Boo Weekley is back and ain't it grand?
By John Strege
Golf needs a player who includes ain't as part of his vocabulary, notwithstanding the opposition of a few, mostly English teachers. It needs a player who endorses a camouflage hunting apparel line, one for whom Larry the Cable Guy was the logical choice to provide entertainment at his charity event.
Golf needs Boo Weekley, and it got him back on Sunday.
Weekley poses with the trophy after his one-stroke victory at the Crowne Plaza Invitational at Colonial. Photo: Scott Halleran/Getty Images
Weekley won the Crowne Plaza Invitational at Colonial, his third PGA Tour victory, but first since 2008. Incidentally, all three victories have come at tournaments that adorn their winners in plaid tartan jackets (the other two coming at Hilton Head).
Plaid surely is an upgrade from camouflage. Then again, Weekley has always been better at dressing a deer than himself. Combine that with the fact that ain't is in his vocabularly and Weekley conforms to no one's perception of what a PGA Tour player looks or talks like, except with an iron in his hands.
An avid hunter, Weekley is renowned for his ball-striking acumen, a sharpshooter on and off the course. He ranked first on the PGA Tour in ball-striking in both 2011 and 2012, was fourth entering Colonial, and on Sunday put on an exhibition of it on Texas' version of Hogan's alley that might have made Hogan himself proud. Post tournament, he even alluded to Hogan and the Wall of Champions at Colonial that now extends from Ben to Boo, Hogan winning the inaugural Colonial in 1946.
The hole, meanwhile, has always been the one target to consistently elude him. His putting has always been, well, this Halloween headline at GolfDigest.com last October said it best: "Boo! Weekley's putting is downright scary."
Weekley, 39, missed two short birdie putts -- one from four feet, one from 3 1/2 feet -- in the last five holes on Sunday, but his ball-striking was so pure that they served only to prevent him from winning by more.
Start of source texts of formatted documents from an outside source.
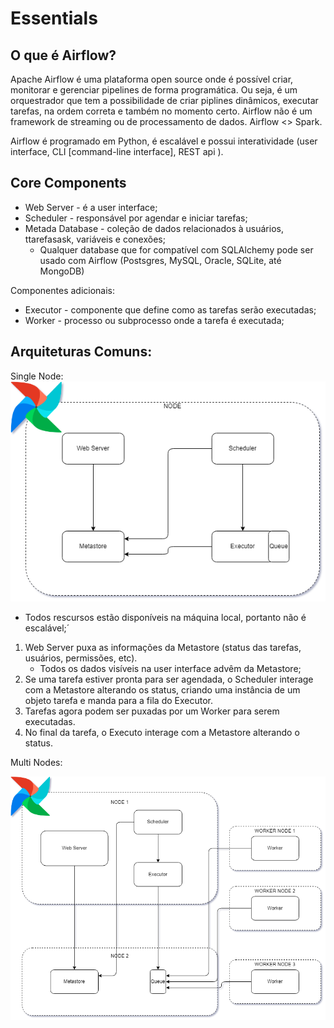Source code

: # Essentials

## O que é Airflow?

Apache Airflow é uma plataforma open source onde é possível criar, monitorar e gerenciar pipelines de forma programática. Ou seja, é um orquestrador que tem a possibilidade de criar piplines dinâmicos, executar tarefas, na ordem correta e também no momento certo. Airflow não é um framework de streaming ou de processamento de dados. Airflow <> Spark.

Airflow é programado em Python, é escalável e possui interatividade (user interface, CLI [command-line interface], REST api ).

## Core Components

- Web Server - é a user interface;
- Scheduler - responsável por agendar e iniciar tarefas;
- Metada Database - coleção de dados relacionados à usuários, ttarefasask, variáveis e conexões;
  - Qualquer database que for compatível com SQLAlchemy pode ser usado com Airflow (Postsgres, MySQL, Oracle, SQLite, até MongoDB)

Componentes adicionais:

- Executor - componente que define como as tarefas serão executadas;
- Worker - processo ou subprocesso onde a tarefa é executada;

## Arquiteturas Comuns:

Single Node:  
![Single Node](../images/single_node.png)

- Todos rescursos estão disponíveis na máquina local, portanto não é escalável;´

1. Web Server puxa as informações da Metastore (status das tarefas, usuários, permissões, etc).
   - Todos os dados visíveis na user interface advêm da Metastore;
2. Se uma tarefa estiver pronta para ser agendada, o Scheduler interage com a Metastore alterando os status, criando uma instância de um objeto tarefa e manda para a fila do Executor.
3. Tarefas agora podem ser puxadas por um Worker para serem executadas.
4. No final da tarefa, o Executo interage com a Metastore alterando o status.

Multi Nodes:

![Multi Node](../images/multi_node.png)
After the latter of the two misses, he stepped to the 18th tee apparently undeterred and split the fairway with his tee shot, 315 yards of talent and unbridled confidence.
"Some serious self belief in his ball-striking today," CBS' Nick Faldo said.
He chose the safe route for his second shot, then two-putted for a victory that ended five years of frustration from injuries and a miscreant putter.
"We're back," he said moments later. "We've finally made it back. This is awesome."
We all should concur. Golf tends not to breed colorful characters, beige, not green, its predominant hue, so when one comes along he's worth celebrating.
Welcome back, Boo.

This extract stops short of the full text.